* [REQUIRED ACTION]: A single number is the required answer: the count of lines in the listing below that hold the string "firstname".

+++++

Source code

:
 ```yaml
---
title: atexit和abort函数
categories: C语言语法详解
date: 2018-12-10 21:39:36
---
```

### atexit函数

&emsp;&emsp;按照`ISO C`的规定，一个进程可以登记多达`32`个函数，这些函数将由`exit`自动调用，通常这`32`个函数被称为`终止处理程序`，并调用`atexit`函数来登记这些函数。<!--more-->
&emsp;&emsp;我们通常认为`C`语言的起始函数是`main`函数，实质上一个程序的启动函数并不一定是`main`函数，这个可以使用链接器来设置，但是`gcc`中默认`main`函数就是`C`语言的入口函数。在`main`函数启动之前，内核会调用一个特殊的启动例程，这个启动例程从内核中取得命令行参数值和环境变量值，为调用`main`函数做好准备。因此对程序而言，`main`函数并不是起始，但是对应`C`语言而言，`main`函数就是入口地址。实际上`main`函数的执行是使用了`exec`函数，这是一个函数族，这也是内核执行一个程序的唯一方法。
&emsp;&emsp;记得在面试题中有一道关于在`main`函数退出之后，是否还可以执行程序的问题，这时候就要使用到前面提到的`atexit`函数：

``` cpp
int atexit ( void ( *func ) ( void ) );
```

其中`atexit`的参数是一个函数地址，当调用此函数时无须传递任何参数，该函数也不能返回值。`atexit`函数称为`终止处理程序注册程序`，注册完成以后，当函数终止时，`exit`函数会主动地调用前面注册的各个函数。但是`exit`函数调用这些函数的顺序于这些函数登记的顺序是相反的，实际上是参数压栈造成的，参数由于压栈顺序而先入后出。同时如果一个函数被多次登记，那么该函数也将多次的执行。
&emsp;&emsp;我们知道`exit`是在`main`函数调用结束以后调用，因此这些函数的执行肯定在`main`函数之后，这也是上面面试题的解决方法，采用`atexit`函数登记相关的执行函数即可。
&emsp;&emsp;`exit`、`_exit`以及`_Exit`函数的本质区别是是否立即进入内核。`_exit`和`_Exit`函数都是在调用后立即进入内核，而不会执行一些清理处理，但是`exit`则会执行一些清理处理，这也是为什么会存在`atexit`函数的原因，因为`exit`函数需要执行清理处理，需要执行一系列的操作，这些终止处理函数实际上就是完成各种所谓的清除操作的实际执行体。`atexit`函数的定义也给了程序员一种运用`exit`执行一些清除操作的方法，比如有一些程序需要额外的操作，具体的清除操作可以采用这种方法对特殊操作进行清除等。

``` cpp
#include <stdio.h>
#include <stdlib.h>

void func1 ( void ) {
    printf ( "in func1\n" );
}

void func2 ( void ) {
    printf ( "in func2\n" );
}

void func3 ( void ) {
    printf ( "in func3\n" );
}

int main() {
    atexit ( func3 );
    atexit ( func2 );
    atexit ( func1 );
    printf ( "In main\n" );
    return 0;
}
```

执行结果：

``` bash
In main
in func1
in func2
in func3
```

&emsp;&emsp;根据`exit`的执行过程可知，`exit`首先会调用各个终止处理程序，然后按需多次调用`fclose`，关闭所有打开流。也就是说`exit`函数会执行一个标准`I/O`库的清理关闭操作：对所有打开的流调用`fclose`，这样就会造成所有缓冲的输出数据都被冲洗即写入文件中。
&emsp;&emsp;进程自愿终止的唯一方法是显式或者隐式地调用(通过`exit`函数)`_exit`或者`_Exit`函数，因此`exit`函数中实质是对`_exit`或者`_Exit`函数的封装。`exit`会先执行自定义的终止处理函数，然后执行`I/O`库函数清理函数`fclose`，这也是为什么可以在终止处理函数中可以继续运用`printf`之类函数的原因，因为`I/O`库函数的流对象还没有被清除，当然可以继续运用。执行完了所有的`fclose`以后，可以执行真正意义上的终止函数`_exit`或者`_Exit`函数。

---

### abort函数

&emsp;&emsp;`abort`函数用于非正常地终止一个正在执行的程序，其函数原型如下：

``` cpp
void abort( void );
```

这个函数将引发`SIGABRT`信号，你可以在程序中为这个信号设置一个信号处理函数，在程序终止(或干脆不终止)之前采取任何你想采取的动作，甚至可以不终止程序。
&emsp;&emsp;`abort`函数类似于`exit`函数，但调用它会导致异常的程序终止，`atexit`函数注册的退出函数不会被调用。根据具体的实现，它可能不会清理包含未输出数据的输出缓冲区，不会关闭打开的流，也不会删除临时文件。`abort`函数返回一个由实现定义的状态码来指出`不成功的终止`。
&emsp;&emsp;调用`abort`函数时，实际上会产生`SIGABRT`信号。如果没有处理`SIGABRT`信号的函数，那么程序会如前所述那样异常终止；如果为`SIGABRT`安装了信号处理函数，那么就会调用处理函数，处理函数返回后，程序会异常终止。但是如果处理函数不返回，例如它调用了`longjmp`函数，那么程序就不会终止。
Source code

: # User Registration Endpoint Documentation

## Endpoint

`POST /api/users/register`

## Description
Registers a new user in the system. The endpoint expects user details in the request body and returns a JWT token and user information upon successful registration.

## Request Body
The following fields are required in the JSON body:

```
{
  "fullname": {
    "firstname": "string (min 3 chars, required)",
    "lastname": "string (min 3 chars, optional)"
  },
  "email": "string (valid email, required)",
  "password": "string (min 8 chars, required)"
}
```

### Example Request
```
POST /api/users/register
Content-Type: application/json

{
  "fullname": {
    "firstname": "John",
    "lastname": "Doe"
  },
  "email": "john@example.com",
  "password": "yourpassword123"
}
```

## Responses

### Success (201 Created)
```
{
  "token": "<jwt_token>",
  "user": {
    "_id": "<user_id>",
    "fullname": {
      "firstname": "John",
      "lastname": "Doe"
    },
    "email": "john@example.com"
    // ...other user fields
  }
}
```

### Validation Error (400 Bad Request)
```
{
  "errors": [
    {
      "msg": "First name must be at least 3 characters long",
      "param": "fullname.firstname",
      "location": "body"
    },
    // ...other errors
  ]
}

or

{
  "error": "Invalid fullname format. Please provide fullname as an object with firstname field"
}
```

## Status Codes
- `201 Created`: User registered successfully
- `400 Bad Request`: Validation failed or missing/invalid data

+++++

* [RESPONSE BOX]: 5